— Aim of the exercise —
Pictures in the records below must be left out. Return exactly the lines from the line with "- **Crystal Lantz, PhD**, University" to the line with "- **Document engine", both included.

[Saved data entries]
-- Opening Marker --

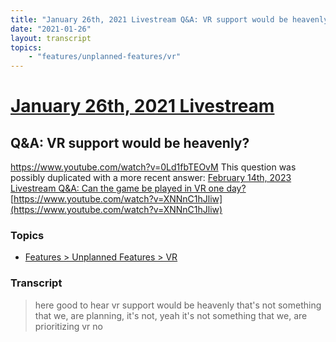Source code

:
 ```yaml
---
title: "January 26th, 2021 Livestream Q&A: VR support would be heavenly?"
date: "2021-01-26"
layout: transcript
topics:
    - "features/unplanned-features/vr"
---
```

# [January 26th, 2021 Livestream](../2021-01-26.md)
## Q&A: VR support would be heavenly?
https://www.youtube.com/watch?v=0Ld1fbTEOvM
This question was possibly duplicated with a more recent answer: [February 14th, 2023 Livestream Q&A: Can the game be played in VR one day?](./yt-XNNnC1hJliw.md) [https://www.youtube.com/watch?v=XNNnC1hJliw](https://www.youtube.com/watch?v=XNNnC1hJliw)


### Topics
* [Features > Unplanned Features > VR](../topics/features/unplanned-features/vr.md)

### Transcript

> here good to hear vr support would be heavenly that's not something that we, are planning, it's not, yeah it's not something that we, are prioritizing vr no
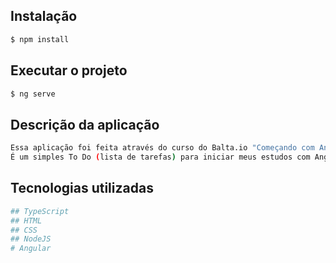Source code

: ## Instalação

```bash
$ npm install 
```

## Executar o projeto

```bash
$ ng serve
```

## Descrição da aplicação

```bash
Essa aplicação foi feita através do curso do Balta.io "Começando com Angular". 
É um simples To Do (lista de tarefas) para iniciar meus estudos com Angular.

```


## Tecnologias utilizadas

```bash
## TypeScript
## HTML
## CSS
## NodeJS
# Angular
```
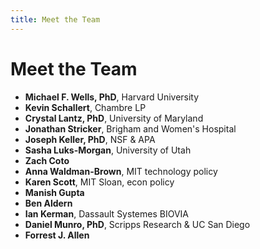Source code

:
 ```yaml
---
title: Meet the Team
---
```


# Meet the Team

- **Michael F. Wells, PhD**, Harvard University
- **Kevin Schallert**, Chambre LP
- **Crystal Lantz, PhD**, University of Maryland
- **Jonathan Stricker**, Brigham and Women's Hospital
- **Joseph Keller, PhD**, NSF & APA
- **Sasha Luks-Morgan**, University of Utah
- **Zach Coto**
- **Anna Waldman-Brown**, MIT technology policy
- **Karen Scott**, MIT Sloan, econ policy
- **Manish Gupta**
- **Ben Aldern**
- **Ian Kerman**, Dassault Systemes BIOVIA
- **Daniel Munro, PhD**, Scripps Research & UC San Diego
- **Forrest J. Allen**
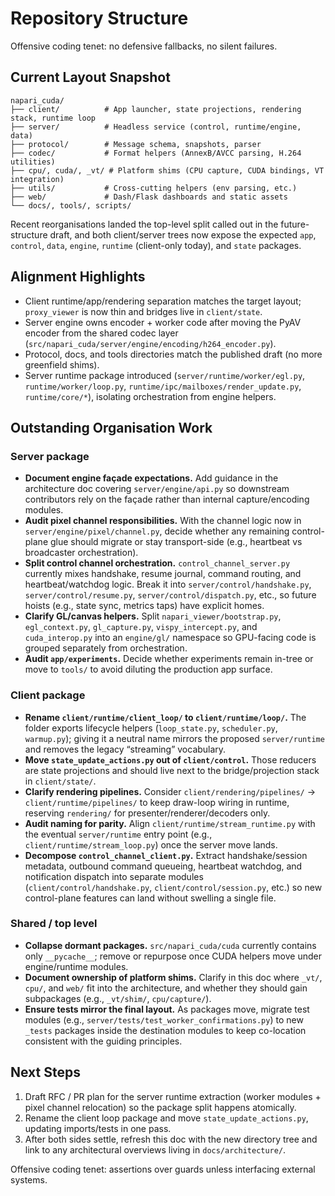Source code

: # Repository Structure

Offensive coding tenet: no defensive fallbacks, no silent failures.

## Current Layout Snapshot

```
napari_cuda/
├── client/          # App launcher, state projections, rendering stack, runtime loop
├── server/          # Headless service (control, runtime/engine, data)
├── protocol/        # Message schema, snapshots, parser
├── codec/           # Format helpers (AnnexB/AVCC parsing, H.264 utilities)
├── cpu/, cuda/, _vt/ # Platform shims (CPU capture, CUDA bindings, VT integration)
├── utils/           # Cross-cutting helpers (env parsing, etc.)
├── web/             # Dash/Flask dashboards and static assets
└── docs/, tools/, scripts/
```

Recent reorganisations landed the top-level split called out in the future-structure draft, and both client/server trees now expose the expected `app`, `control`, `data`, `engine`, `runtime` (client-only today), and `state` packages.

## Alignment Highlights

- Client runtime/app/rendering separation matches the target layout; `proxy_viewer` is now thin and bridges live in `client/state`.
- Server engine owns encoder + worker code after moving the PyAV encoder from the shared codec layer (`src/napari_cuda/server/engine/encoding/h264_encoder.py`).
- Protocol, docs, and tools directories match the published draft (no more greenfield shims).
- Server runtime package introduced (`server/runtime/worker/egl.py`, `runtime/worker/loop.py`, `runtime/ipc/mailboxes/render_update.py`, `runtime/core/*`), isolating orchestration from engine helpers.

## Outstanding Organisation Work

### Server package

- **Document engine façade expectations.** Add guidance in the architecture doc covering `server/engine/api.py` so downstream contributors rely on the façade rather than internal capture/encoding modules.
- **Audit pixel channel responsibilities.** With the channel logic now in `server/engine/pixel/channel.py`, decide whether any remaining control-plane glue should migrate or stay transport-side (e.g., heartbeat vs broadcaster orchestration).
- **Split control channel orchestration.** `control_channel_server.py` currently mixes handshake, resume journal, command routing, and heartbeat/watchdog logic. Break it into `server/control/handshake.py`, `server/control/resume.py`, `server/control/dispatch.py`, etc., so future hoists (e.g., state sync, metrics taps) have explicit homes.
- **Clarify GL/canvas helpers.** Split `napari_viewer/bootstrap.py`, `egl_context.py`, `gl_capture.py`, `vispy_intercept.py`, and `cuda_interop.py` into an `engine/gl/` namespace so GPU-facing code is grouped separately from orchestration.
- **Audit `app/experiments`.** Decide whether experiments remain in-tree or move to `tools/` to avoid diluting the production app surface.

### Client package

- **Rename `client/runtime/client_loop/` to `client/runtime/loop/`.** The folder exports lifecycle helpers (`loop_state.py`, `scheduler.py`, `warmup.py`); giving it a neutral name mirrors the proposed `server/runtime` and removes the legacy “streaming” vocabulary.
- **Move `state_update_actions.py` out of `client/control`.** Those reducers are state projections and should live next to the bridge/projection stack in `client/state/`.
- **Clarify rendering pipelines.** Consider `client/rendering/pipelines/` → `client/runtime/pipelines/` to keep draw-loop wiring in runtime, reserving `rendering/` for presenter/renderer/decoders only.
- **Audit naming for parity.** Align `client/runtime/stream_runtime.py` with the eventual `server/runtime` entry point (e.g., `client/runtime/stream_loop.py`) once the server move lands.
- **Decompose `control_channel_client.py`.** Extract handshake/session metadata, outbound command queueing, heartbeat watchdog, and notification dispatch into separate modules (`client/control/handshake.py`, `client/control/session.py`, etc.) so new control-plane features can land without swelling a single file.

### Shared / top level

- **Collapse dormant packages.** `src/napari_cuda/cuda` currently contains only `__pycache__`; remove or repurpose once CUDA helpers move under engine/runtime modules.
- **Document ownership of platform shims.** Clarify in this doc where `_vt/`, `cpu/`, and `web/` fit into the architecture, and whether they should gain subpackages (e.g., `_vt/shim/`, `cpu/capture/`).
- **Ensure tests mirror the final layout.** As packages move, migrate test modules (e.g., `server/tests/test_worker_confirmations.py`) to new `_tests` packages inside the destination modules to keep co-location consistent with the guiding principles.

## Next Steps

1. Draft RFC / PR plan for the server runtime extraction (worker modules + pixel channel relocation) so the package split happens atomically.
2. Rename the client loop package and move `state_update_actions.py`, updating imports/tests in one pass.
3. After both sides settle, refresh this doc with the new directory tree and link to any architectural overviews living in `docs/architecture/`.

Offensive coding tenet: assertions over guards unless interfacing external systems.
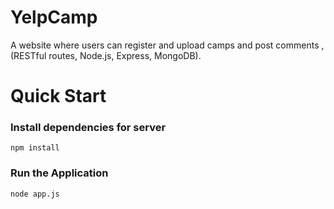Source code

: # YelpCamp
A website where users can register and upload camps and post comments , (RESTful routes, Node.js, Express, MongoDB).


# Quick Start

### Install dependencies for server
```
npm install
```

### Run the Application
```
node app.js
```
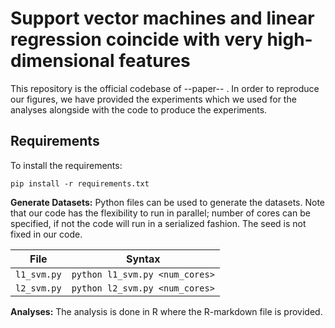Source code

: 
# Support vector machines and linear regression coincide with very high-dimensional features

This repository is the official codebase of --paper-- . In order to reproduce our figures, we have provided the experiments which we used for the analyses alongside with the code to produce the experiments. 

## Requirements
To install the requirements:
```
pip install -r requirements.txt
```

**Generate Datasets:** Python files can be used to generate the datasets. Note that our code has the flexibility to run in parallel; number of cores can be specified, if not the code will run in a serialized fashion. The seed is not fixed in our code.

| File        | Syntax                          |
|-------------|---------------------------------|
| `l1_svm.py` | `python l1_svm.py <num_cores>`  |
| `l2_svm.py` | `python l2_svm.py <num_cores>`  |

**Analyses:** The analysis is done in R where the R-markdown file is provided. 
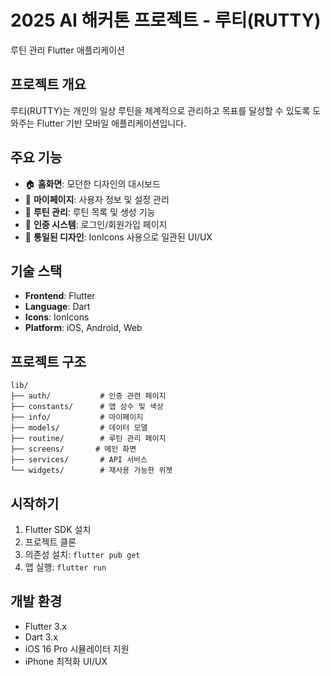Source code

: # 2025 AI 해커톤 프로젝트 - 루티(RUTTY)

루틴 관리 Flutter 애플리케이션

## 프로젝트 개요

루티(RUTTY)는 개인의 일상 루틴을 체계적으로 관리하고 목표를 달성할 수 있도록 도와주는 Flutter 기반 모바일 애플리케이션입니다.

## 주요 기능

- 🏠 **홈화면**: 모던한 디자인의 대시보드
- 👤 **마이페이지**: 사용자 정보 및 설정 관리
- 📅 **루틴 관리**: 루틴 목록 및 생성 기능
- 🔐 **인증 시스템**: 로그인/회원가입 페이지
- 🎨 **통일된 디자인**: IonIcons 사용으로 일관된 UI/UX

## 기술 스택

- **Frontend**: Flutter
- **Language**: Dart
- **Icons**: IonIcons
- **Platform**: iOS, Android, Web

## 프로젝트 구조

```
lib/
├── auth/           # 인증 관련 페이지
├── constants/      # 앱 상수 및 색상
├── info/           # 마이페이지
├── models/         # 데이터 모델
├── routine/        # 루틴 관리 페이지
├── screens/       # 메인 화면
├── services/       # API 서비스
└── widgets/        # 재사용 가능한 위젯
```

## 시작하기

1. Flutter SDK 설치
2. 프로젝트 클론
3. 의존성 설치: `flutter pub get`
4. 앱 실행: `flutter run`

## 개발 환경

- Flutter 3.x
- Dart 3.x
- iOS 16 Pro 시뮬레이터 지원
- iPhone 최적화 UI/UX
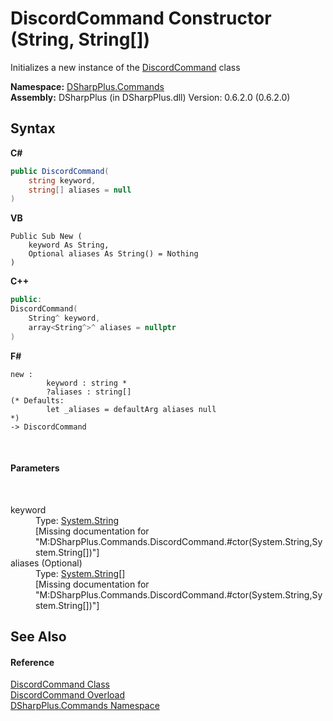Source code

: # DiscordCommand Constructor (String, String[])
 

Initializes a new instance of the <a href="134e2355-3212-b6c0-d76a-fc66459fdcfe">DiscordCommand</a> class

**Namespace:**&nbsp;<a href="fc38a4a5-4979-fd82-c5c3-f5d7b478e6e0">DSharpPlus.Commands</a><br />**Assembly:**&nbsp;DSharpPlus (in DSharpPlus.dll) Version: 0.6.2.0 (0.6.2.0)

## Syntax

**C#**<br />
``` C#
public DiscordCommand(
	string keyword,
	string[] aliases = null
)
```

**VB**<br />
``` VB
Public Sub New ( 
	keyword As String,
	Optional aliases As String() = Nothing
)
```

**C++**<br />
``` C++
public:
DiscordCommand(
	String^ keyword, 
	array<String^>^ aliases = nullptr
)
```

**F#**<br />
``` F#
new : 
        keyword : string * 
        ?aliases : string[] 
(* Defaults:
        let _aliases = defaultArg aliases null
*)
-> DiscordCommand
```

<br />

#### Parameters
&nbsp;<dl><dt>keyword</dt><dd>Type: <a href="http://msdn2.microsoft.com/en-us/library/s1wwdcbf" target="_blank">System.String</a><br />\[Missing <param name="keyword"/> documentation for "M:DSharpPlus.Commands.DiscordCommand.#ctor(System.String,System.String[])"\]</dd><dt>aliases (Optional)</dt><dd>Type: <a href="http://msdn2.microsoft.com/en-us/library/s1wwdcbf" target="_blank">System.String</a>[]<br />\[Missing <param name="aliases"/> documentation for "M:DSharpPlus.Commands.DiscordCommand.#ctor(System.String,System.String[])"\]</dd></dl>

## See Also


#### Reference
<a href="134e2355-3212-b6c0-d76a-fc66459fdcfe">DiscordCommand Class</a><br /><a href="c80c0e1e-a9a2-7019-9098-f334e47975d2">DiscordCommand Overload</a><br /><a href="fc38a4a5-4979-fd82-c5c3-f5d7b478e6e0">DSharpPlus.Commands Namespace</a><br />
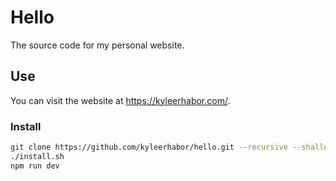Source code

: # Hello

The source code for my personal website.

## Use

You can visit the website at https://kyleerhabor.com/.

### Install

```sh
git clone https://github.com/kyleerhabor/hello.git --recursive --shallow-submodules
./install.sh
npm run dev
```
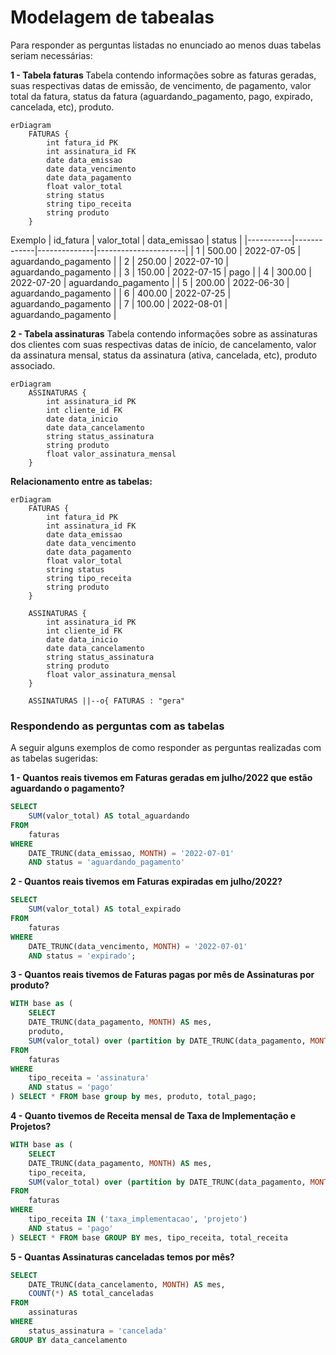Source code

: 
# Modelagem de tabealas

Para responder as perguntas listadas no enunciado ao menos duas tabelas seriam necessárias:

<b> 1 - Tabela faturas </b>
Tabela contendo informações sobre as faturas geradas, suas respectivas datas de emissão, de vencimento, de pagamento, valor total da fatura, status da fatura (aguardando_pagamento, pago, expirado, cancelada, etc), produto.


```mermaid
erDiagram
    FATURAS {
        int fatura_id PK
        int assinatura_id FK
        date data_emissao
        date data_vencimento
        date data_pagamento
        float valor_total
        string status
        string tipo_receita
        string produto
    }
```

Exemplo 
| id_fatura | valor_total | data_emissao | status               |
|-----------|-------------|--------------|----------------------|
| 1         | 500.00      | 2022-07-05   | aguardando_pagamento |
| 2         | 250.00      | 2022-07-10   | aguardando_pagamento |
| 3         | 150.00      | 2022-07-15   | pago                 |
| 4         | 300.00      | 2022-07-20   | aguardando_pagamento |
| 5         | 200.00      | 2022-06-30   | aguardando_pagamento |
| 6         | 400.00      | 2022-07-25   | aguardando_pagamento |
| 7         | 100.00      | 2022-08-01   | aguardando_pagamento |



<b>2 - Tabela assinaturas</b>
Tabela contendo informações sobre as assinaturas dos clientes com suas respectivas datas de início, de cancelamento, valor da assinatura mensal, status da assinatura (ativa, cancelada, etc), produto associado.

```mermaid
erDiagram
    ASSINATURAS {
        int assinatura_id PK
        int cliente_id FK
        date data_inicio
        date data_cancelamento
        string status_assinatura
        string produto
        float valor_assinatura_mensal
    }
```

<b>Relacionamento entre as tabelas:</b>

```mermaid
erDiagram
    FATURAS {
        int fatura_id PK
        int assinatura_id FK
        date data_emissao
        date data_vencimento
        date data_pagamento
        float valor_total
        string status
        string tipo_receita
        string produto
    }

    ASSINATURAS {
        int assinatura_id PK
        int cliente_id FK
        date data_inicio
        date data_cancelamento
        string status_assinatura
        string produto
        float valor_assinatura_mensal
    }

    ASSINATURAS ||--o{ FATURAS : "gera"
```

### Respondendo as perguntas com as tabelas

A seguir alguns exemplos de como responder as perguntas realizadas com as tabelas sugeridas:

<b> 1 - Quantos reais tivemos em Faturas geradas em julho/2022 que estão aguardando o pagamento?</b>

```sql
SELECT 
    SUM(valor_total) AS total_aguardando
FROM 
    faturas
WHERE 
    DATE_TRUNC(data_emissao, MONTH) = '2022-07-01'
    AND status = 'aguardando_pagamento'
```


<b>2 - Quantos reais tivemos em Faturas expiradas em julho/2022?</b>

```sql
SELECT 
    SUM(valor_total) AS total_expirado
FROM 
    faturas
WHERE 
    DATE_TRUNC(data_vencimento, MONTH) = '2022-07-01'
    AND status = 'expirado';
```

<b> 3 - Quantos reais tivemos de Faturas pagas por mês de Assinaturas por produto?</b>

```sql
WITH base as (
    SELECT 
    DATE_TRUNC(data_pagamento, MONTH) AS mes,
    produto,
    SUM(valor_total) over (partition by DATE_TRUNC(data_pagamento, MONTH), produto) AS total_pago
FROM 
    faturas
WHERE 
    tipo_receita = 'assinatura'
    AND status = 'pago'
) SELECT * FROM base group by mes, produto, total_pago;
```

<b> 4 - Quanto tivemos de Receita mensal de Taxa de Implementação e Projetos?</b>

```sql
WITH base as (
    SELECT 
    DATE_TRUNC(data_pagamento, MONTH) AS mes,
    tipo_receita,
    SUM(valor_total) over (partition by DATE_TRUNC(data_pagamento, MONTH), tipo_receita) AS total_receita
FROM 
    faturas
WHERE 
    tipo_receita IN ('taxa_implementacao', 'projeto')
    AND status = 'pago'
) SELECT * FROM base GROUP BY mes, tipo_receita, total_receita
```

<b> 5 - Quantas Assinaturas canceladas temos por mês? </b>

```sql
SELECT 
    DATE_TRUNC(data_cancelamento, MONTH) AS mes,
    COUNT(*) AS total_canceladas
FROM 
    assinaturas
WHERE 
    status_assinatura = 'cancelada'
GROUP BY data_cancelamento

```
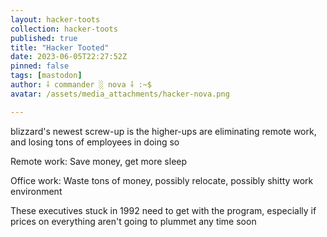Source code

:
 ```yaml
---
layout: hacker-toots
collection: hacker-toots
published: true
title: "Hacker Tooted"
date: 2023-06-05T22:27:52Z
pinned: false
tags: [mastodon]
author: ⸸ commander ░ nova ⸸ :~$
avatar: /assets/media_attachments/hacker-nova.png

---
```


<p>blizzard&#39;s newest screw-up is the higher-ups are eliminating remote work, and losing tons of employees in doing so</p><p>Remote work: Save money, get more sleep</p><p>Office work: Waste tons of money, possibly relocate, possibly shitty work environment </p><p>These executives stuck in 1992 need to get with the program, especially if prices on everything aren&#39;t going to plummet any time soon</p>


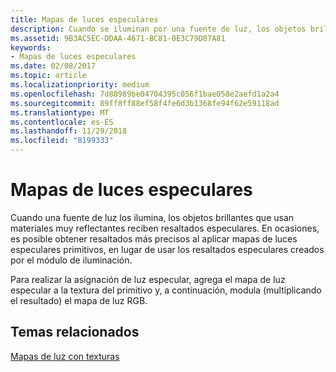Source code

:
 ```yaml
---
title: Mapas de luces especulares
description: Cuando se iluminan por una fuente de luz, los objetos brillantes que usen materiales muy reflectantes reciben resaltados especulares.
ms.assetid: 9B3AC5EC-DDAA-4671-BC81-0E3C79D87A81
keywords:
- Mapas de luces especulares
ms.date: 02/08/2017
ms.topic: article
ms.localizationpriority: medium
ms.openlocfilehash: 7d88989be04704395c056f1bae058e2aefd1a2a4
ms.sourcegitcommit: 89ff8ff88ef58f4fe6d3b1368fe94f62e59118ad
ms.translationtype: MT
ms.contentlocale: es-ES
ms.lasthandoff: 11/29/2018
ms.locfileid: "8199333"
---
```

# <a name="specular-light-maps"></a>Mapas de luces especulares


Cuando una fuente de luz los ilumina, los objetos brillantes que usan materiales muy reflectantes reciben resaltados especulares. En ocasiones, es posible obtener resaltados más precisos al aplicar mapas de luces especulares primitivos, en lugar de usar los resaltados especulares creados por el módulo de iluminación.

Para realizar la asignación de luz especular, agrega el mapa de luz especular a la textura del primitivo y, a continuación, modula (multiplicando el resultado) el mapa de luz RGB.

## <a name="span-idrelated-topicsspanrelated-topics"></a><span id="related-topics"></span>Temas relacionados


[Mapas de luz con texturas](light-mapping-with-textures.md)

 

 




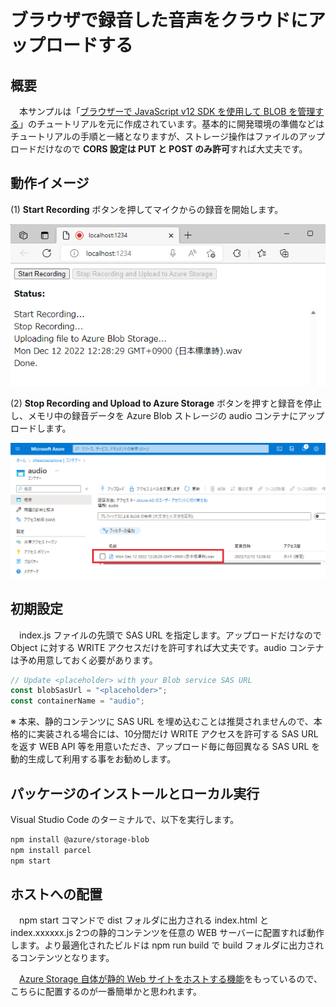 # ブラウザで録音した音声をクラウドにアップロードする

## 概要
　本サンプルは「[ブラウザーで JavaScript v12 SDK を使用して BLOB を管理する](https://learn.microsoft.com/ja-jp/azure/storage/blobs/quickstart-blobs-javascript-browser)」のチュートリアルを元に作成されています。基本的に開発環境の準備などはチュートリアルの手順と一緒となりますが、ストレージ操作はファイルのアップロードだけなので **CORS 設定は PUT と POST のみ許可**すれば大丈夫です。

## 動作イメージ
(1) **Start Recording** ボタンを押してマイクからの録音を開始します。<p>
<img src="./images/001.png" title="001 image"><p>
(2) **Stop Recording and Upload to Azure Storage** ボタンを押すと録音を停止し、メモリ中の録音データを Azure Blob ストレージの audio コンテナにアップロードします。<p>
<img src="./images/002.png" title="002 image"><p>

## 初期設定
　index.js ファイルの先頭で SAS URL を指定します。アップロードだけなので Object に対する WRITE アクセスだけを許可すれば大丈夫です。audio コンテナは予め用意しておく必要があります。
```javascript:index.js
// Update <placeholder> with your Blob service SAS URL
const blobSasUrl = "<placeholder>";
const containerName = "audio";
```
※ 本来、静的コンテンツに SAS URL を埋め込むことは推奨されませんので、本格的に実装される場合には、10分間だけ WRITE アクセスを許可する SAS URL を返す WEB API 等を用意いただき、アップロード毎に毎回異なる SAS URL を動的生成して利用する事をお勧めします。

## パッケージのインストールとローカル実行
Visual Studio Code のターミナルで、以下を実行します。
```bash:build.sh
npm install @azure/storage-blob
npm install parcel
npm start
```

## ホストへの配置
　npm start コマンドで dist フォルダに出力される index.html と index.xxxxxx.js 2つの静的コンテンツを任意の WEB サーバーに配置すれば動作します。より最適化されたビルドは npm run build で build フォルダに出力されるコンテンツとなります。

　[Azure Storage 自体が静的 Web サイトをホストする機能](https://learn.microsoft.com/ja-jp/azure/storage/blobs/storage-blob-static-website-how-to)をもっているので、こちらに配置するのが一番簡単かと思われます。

-- Closing Marker --

— Result of the task —
- **Crystal Lantz, PhD**, University of Maryland
- **Jonathan Stricker**, Brigham and Women's Hospital
- **Joseph Keller, PhD**, NSF & APA
- **Sasha Luks-Morgan**, University of Utah
- **Zach Coto**
- **Anna Waldman-Brown**, MIT technology policy
- **Karen Scott**, MIT Sloan, econ policy
- **Manish Gupta**
- **Ben Aldern**
- **Ian Kerman**, Dassault Systemes BIOVIA
- **Daniel Munro, PhD**, Scripps Research & UC San Diego
- **Forrest J. Allen**
Source code

: # Repository Structure

Offensive coding tenet: no defensive fallbacks, no silent failures.

## Current Layout Snapshot

```
napari_cuda/
├── client/          # App launcher, state projections, rendering stack, runtime loop
├── server/          # Headless service (control, runtime/engine, data)
├── protocol/        # Message schema, snapshots, parser
├── codec/           # Format helpers (AnnexB/AVCC parsing, H.264 utilities)
├── cpu/, cuda/, _vt/ # Platform shims (CPU capture, CUDA bindings, VT integration)
├── utils/           # Cross-cutting helpers (env parsing, etc.)
├── web/             # Dash/Flask dashboards and static assets
└── docs/, tools/, scripts/
```

Recent reorganisations landed the top-level split called out in the future-structure draft, and both client/server trees now expose the expected `app`, `control`, `data`, `engine`, `runtime` (client-only today), and `state` packages.

## Alignment Highlights

- Client runtime/app/rendering separation matches the target layout; `proxy_viewer` is now thin and bridges live in `client/state`.
- Server engine owns encoder + worker code after moving the PyAV encoder from the shared codec layer (`src/napari_cuda/server/engine/encoding/h264_encoder.py`).
- Protocol, docs, and tools directories match the published draft (no more greenfield shims).
- Server runtime package introduced (`server/runtime/worker/egl.py`, `runtime/worker/loop.py`, `runtime/ipc/mailboxes/render_update.py`, `runtime/core/*`), isolating orchestration from engine helpers.

## Outstanding Organisation Work

### Server package

- **Document engine façade expectations.** Add guidance in the architecture doc covering `server/engine/api.py` so downstream contributors rely on the façade rather than internal capture/encoding modules.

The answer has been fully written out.